Lo sguardo dell’Università, però, va anche oltre i confini provinciali. Proprio nel percorso verso le Olimpiadi è nata l’idea di una rete internazionale delle Università di montagna, promossa da Sport4Impact, che sarà coordinata proprio da Trento. «Non esiste al mondo una rete di atenei che hanno sede in montagna», spiega Bouquet. «E questo significa condividere problemi e opportunità molto specifici». Dall’Himalaya alle Ande, dall’Atlante ai Carpazi, l’obiettivo è sviluppare ricerca congiunta, mobilità, eventi scientifici e riflessioni comuni sullo sviluppo economico e sociale dei territori montani.

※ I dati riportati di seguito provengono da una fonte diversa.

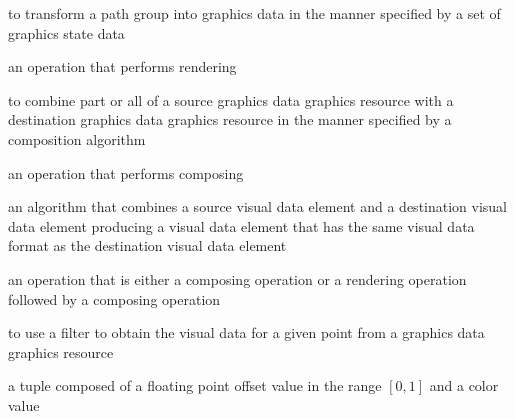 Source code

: to transform a path group into graphics data in the manner specified by a set of graphics state data

an operation that performs rendering

to combine part or all of a source graphics data graphics resource with a destination graphics data graphics resource in the manner specified by a composition algorithm

an operation that performs composing

an algorithm that combines a source visual data element and a destination visual data element producing a visual data element that has the same visual data format as the destination visual data element

an operation that is either a composing operation or a rendering operation followed by a composing operation

to use a filter to obtain the visual data for a given point from a graphics data graphics resource

a tuple composed of a floating point offset value in the range $[0, 1]$ and a color value



%
%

Infine, la vocazione per lo sport fa parte del DNA dell’Università di Trento che porta avanti da oltre quindici anni il progetto della dual career per studentesse e studenti che praticano attività sportiva a livello agonistico. Primo in Italia dal 2009 con il programma Top Sport che oggi conta 59 atlete e atleti (mentre sono una cinquantina le università italiane che negli anni a seguire hanno avviato progetto), l’Ateneo ha contribuito a portare questo tema anche a livello politico nazionale. «Oggi la dual career è entrata ufficialmente nella legacy di Milano Cortina», ricorda Bouquet, «ed è stata riconosciuta anche con un decreto ministeriale che delinea le caratteristiche del programma ispirate al nostro modello». Quando i Giochi si spegneranno, resteranno i riflettori spenti sugli impianti, ma accesi su un patrimonio di competenze, reti e infrastrutture. «Queste sono le opportunità che ci portiamo a casa e ora la sfida è farle crescere nel tempo», riflette Bouquet. Che però ammette: «Resta la sensazione che, tutti insieme, si sarebbe potuto fare qualcosa di più, ma – conclude – resta comunque una grande opportunità e sarà una grande festa anche per l’Università».